5 Financial Goals to Hit by Age 60 - Root Financial

Retiring comfortably in your sixties is a dream shared by many, but it requires strategic planning and setting essential financial targets. In this guide, we will discuss five crucial financial goals to help ensure a secure and enjoyable retirement.

1. Determine Your Retirement Number

The first step in your retirement planning is to determine your retirement number. This doesn’t mean having the exact amount needed by age 60, but rather understanding the amount required to retire comfortably. Here’s how to estimate this:

  • Estimate Monthly Expenses: Start by estimating your desired monthly expenses in retirement. For instance, if you want to spend $8,000 per month, use that as your baseline.
  • Identify Income Sources: Determine your non-portfolio income sources such as Social Security, pensions, or other streams. Assume you and your spouse will receive $4,000 per month from Social Security.
  • Calculate the Gap: Subtract your non-portfolio income from your monthly expenses. In this case, $8,000 – $4,000 = $4,000, or $48,000 annually, which needs to come from your portfolio.
  • Determine Portfolio Size: Apply a withdrawal rate to estimate the required portfolio size.

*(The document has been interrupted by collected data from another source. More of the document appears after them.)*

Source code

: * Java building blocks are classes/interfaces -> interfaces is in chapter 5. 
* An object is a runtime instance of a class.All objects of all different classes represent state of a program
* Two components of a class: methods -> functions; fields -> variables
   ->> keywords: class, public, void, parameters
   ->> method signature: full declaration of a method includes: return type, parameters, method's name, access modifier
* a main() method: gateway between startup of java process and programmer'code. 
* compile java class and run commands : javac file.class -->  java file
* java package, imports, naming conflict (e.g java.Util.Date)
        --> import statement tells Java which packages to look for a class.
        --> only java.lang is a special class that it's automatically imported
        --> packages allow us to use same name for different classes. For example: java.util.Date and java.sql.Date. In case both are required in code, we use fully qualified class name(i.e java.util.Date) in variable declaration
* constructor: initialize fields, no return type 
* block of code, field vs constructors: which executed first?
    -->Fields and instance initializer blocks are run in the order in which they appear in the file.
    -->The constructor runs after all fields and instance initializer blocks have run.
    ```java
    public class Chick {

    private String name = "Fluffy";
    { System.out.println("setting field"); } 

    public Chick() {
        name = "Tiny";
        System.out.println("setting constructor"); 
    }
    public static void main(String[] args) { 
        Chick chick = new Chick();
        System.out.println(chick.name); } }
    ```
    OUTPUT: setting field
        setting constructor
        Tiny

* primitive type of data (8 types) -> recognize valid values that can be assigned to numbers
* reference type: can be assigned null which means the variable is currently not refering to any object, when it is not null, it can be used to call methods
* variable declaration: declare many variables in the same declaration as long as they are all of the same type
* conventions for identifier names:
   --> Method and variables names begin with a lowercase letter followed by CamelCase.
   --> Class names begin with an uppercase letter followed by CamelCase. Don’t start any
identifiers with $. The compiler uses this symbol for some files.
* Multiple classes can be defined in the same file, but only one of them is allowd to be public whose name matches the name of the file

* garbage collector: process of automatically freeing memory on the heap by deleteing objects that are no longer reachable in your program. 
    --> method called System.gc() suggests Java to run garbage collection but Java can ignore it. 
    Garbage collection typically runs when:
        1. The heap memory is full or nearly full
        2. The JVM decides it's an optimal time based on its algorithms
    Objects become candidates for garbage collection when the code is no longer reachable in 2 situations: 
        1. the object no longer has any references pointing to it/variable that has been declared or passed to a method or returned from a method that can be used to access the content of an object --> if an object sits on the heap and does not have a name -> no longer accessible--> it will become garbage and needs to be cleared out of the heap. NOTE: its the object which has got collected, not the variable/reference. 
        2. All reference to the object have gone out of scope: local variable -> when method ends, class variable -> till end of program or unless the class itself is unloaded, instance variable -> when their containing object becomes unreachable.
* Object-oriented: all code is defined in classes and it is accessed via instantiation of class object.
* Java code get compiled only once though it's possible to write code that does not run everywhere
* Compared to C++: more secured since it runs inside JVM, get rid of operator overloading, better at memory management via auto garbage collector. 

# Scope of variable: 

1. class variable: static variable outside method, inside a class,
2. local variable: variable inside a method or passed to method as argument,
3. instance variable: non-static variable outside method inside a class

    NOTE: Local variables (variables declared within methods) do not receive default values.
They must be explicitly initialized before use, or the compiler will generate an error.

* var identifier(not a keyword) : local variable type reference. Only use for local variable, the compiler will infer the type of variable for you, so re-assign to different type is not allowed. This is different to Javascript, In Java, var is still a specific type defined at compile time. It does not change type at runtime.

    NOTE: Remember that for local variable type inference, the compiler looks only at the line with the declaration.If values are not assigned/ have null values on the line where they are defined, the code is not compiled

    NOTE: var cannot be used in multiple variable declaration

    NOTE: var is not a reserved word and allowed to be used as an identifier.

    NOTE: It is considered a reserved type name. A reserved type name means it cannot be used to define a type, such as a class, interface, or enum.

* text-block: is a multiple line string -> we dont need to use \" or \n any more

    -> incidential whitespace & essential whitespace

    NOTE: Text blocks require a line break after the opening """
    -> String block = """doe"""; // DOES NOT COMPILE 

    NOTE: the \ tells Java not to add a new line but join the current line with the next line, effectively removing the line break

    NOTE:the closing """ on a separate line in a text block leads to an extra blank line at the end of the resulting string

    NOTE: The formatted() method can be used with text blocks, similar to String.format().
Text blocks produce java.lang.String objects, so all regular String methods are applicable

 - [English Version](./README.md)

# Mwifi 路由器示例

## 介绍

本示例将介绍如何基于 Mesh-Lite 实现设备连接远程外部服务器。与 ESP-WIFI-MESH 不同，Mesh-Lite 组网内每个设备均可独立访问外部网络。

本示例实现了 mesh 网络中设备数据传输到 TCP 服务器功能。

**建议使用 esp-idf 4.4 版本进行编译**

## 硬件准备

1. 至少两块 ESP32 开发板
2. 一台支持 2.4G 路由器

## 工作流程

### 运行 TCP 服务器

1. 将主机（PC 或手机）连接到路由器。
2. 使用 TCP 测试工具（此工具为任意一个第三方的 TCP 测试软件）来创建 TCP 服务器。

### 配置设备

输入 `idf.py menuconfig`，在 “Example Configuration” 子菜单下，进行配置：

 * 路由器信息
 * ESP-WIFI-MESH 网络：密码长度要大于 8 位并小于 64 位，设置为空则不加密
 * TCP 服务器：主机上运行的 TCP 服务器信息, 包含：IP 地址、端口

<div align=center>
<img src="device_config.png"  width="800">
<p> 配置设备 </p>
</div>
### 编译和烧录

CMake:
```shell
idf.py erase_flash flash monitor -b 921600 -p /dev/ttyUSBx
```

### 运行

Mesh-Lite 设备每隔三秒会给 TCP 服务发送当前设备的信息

Using a 5% withdrawal rate (though this is not a specific recommendation), divide the annual gap by this rate: $50,000 / 0.05 = $1 million.

This calculation helps you understand your target portfolio size, guiding your progress towards a secure retirement.

2. Develop Your Investment Transition Strategy

Equally important is having a clear investment transition strategy. This plan outlines how to adjust your portfolio as you approach retirement, transitioning from a growth-oriented to a more conservative stance.

  • Gradual Transition: Instead of an abrupt shift on retirement day, plan a gradual transition. For example, if you are 100% in stocks at age 60 and aim for an 80-20 stock-bond allocation by age 65, map out annual adjustments.
  • Cash Flow Utilization: Assume your portfolio generates $25,000 annually in dividends and interest, and you add $35,000 from 401(k) contributions and employer matches, totaling $60,000 per year. Allocate these new cash flows to conservative assets, gradually rebalancing your portfolio.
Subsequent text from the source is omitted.